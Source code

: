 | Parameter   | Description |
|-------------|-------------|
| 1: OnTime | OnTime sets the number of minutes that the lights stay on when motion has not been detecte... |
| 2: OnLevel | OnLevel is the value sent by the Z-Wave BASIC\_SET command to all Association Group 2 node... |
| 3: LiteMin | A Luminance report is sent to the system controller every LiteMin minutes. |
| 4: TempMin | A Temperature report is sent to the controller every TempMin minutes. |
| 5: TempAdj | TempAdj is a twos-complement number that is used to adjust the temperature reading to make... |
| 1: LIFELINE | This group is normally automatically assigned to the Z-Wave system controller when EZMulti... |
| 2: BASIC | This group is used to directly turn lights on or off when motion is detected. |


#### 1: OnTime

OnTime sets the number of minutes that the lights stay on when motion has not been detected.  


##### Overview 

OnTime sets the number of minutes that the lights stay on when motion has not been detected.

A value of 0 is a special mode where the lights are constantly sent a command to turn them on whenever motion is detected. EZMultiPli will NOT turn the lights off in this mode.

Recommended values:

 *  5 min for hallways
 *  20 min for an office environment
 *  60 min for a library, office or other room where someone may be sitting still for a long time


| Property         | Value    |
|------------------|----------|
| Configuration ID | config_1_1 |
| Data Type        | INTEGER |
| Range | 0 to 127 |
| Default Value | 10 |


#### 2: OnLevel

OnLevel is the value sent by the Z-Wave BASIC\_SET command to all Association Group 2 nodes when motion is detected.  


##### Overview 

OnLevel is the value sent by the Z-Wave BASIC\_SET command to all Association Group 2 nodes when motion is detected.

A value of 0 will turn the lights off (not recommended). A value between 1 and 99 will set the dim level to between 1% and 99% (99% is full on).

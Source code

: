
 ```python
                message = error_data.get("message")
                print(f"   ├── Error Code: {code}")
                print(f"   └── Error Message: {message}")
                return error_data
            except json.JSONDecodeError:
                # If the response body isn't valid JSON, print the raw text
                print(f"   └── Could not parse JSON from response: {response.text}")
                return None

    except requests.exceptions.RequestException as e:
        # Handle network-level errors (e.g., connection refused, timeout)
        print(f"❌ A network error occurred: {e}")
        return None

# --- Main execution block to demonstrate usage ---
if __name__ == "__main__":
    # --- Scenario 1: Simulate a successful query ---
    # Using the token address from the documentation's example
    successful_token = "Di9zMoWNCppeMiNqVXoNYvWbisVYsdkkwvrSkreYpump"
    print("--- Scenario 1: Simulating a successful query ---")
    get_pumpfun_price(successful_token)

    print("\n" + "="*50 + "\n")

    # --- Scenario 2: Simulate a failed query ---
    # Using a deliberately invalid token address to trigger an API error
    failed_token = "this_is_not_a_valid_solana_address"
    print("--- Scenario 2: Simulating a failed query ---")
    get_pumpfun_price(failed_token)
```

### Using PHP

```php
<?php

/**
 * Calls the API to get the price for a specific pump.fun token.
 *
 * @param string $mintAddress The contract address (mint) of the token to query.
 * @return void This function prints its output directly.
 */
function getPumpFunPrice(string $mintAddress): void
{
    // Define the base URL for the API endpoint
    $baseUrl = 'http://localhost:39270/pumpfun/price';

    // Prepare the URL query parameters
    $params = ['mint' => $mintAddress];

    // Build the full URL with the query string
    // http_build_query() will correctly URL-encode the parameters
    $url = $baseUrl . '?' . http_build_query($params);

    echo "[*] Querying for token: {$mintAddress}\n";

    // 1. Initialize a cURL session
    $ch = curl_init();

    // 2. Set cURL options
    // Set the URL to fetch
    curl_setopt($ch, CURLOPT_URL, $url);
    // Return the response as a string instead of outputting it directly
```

[Problem statement] Check each line of the entries above, and show every one holding the word "minutes".

[Exercise solution]
| 1: OnTime | OnTime sets the number of minutes that the lights stay on when motion has not been detecte... |
| 3: LiteMin | A Luminance report is sent to the system controller every LiteMin minutes. |
| 4: TempMin | A Temperature report is sent to the controller every TempMin minutes. |
OnTime sets the number of minutes that the lights stay on when motion has not been detected.  
OnTime sets the number of minutes that the lights stay on when motion has not been detected.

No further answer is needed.